··· Data under study ···
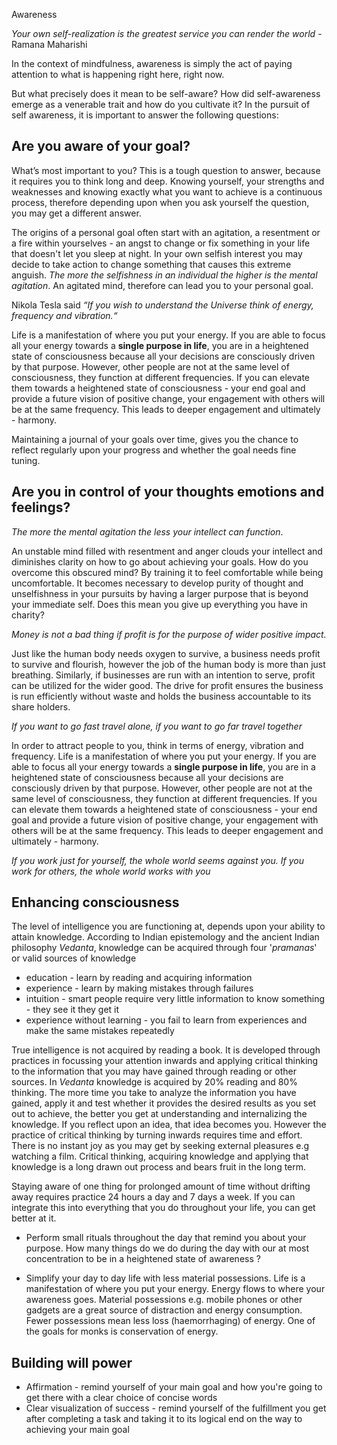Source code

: Awareness 

*Your own self-realization is the greatest service you can render the world* - Ramana Maharishi

In the context of mindfulness, awareness is simply the act of paying attention to what is happening right here, right now.

But what precisely does it mean to be self-aware? How did self-awareness emerge as a venerable trait and how do you cultivate it? In the pursuit of self awareness, it is important to answer the following questions:

## Are you aware of your goal?

What’s most important to you? This is a tough question to answer, because it requires you to think long and deep. Knowing yourself, your strengths and weaknesses and knowing exactly what you want to achieve is a continuous process, therefore depending upon when you ask yourself the question, you may get a different answer.

The origins of a personal goal often start with an agitation, a resentment or a fire within yourselves - an angst to change or fix something in your life that doesn't let you sleep at night. In your own selfish interest you may decide to take action to change something that causes this extreme anguish. *The more the selfishness in an individual the higher is the mental agitation*. An agitated mind, therefore can lead you to your personal goal.

Nikola Tesla said *“If you wish to understand the Universe think of energy, frequency and vibration.“*

Life is a manifestation of where you put your energy. If you are able to focus all your energy towards a **single purpose in life**, you are in a heightened state of consciousness because all your decisions are consciously driven by that purpose. However, other people are not at the same level of consciousness, they function at different frequencies. If you can elevate them towards a heightened state of consciousness - your end goal and provide a future vision of positive change, your engagement with others will be at the same frequency. This leads to deeper engagement and ultimately - harmony.

Maintaining a journal of your goals over time, gives you the chance to reflect regularly upon your progress and whether the goal needs fine tuning.

## Are you in control of your thoughts emotions and feelings?

*The more the mental agitation the less your intellect can function*.

An unstable mind filled with resentment and anger clouds your intellect and diminishes clarity on how to go about achieving your goals. How do you overcome this obscured mind? By training it to feel comfortable while being uncomfortable. It becomes necessary to develop purity of thought and unselfishness in your pursuits by having a larger purpose that is beyond your immediate self. Does this mean you give up everything you have in charity?

*Money is not a bad thing if profit is for the purpose of wider positive impact.*

Just like the human body needs oxygen to survive, a business needs profit to survive and flourish, however the job of the human body is more than just breathing. Similarly, if businesses are run with an intention to serve, profit can be utilized for the wider good. The drive for profit ensures the business is run efficiently without waste and holds the business accountable to its share holders.

*If you want to go fast travel alone, if you want to go far travel together*

In order to attract people to you, think in terms of energy, vibration and frequency. Life is a manifestation of where you put your energy. If you are able to focus all your energy towards a **single purpose in life**, you are in a heightened state of consciousness because all your decisions are consciously driven by that purpose. However, other people are not at the same level of consciousness, they function at different frequencies. If you can elevate them towards a heightened state of consciousness - your end goal and provide a future vision of positive change, your engagement with others will be at the same frequency. This leads to deeper engagement and ultimately - harmony.

*If you work just for yourself, the whole world seems against you. If you work for others, the whole world works with you*

## Enhancing consciousness

The level of intelligence you are functioning at, depends upon your ability to attain knowledge. According to Indian epistemology and the ancient Indian philosophy *Vedanta*, knowledge can be acquired through four '*pramanas*' or valid sources of knowledge

* education - learn by reading and acquiring information
* experience - learn by making mistakes through failures
* intuition - smart people require very little information to know something - they see it they get it
* experience without learning - you fail to learn from experiences and make the same mistakes repeatedly

True intelligence is not acquired by reading a book. It is developed through practices in focussing your attention inwards and applying critical thinking to the information that you may have gained through reading or other sources. In *Vedanta* knowledge is acquired by 20% reading and 80% thinking. The more time you take to analyze the information you have gained, apply it and test whether it provides the desired results as you set out to achieve, the better you get at understanding and internalizing the knowledge. If you reflect upon an idea, that idea becomes you. However the practice of critical thinking by turning inwards requires time and effort. There is no instant joy as you may get by seeking external pleasures e.g watching a film. Critical thinking, acquiring knowledge and applying that knowledge is a long drawn out process and bears fruit in the long term.

Staying aware of one thing for prolonged amount of time without drifting away requires practice 24 hours a day and 7 days a week. If you can integrate this into everything that you do throughout your life, you can get better at it.

* Perform small rituals throughout the day that remind you about your purpose. How many things do we do during the day with our at most concentration to be in a heightened state of awareness ?

* Simplify your day to day life with less material possessions. Life is a manifestation of where you put your energy. Energy flows to where your awareness goes. Material possessions e.g. mobile phones or other gadgets are a great source of distraction and energy consumption. Fewer possessions mean less loss (haemorrhaging) of energy. One of the goals for monks is conservation of energy.

## Building will power

* Affirmation - remind yourself of your main goal and how you're going to get there with a clear choice of concise words
* Clear visualization of success - remind yourself of the fulfillment you get after completing a task and taking it to its logical end on the way to achieving your main goal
···
> **Exercise**
Could you set down, word for word, only the lines above from the line with "What’s most important" to the line with "Nikola Tesla said", including both?

> **Solution to this exercise**
What’s most important to you? This is a tough question to answer, because it requires you to think long and deep. Knowing yourself, your strengths and weaknesses and knowing exactly what you want to achieve is a continuous process, therefore depending upon when you ask yourself the question, you may get a different answer.

The origins of a personal goal often start with an agitation, a resentment or a fire within yourselves - an angst to change or fix something in your life that doesn't let you sleep at night. In your own selfish interest you may decide to take action to change something that causes this extreme anguish. *The more the selfishness in an individual the higher is the mental agitation*. An agitated mind, therefore can lead you to your personal goal.

Nikola Tesla said *“If you wish to understand the Universe think of energy, frequency and vibration.“*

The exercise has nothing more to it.